While all of us were in lockdown, Tirmizi faced COVID-19 head on as a family physician and a doctor in long-term care. She talks about her experience, and explains why med tech is so essential.

“The lockdown also birthed an incredible amount of telemedicine solutions; we as doctors scrambled to see which ones actually worked and did what we needed it to do.”

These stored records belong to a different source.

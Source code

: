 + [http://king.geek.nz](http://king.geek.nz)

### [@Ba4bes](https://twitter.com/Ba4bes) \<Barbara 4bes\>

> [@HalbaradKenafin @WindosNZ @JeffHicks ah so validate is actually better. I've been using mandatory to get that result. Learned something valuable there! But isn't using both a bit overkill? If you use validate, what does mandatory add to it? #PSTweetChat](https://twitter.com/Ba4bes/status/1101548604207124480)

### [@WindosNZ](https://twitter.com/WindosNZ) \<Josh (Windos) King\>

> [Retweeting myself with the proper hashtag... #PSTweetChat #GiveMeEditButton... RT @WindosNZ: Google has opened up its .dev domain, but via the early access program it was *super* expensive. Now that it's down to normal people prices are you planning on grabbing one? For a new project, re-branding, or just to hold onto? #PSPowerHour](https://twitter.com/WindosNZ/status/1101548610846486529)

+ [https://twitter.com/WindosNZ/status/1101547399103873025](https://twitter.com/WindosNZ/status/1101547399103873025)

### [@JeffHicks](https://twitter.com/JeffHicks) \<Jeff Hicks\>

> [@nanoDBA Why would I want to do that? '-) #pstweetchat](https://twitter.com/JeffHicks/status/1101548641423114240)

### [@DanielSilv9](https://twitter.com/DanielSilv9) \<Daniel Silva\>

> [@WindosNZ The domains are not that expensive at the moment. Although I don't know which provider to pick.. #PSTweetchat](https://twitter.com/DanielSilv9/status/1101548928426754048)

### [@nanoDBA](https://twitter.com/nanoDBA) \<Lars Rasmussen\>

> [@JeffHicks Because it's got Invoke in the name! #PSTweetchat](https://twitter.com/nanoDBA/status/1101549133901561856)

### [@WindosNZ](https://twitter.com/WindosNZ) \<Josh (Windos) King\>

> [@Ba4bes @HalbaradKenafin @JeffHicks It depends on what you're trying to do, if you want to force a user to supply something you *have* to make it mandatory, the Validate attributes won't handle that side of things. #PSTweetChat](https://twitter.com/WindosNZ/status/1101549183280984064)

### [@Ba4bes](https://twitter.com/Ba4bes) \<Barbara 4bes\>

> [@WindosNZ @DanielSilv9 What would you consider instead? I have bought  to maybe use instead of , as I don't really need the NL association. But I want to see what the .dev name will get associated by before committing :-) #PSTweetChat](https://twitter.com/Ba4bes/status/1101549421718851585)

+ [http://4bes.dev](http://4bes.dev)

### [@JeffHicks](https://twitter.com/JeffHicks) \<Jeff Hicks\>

The lockdown also birthed an incredible amount of telemedicine solutions; we as doctors scrambled to see which ones actually worked and did what we needed it to do. Many doctors who work fee-for-service suffered enormous income losses, along with the rest of the workforce. For me, it became clear that I’d need to stick to a system that worked for our clinic and our patients. We started using OTN (Ontario Telemedicine Network) visits, but the platform, as expected, was slow — it’s free and everyone was thinking along the same lines as we were. I slowly started seeing the gaps in med tech as the pandemic unfolded over the next few months. Could it be filled? There were so many questions.

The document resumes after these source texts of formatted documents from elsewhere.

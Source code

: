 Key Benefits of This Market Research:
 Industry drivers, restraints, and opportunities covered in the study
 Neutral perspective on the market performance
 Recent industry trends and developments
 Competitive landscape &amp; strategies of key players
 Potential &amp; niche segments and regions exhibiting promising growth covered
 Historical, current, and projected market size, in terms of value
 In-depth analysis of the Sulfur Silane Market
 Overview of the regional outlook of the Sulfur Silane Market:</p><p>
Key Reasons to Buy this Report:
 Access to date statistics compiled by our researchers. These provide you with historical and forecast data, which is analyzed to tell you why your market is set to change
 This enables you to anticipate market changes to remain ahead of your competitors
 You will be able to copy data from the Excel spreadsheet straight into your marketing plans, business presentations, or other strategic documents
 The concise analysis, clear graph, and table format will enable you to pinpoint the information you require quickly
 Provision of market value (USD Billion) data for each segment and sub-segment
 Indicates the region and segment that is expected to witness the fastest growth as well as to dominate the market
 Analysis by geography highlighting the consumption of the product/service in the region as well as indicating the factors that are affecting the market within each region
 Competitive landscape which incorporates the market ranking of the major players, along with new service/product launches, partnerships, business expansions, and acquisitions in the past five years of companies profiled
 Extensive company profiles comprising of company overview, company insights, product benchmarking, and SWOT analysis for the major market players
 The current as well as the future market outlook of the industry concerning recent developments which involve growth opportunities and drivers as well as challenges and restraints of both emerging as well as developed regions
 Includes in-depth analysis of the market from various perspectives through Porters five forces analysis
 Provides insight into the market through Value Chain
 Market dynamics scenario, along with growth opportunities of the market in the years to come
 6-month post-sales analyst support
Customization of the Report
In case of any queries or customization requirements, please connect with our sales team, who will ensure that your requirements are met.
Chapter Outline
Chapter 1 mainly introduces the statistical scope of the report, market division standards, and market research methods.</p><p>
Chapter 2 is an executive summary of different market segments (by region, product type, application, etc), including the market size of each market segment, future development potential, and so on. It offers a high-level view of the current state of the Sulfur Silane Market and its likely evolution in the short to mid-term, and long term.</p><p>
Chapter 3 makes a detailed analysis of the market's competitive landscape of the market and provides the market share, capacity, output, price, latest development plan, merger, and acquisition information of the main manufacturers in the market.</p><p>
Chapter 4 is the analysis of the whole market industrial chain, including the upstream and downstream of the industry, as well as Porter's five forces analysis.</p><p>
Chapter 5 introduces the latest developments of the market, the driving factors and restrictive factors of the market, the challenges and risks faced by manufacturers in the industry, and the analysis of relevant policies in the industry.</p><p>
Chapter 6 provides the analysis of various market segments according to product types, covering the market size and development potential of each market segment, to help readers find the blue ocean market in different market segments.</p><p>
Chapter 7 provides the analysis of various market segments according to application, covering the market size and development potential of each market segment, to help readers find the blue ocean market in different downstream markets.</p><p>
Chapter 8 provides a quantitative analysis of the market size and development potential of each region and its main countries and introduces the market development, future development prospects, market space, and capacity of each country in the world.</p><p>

Since 2018, I have been working on connecting the dots in information sharing in healthcare. Why could patients not be the CEOs of their own health? Why could a regular family doctor like me not have access to all records for my patients? This became more important than ever during the pandemic. At times, I have felt so disconnected from my patients. I soon realized that the work I’ve been engaged in for Health Espresso Home for the last two years, I took for granted. Rick Menassa, the founder and CEO, and I (as chief medical officer) spent the last two years with our development team led by Amit Maraj, trying to solve the puzzle of connecting the patient, home care and physician ecosystems. Suddenly during the pandemic, it all made sense. Health Espresso is not a mobile patient portal — it is a way for patients and their world to connect to their health system. Rick and I spent so much time with our wonderful development team listening to patients (special acknowledgement to Randy Filinski, an Ontario health patient and family advisor) and caregivers on what they wanted to report to their medical team, be it their oncologist or family doctor. We did not stop there. We researched the needs of all providers — physicians, nurses, personal support workers, dentists, etc. — and implemented this feedback into Health Espresso.
Where are we now in this pandemic? I am like you — I wear masks and listen to instructions from public health experts. As a doctor in Durham, I stand proud — we as a health system and community have come together; we’ve supported each other during each death we’ve faced, whether it be family members or patients. We’ve learned technology like Health Espresso can go the extra mile and connect the dots. We will continue to learn from this technology and from each other. And we’ll hope we beat this pandemic and come out stronger, smarter and safer.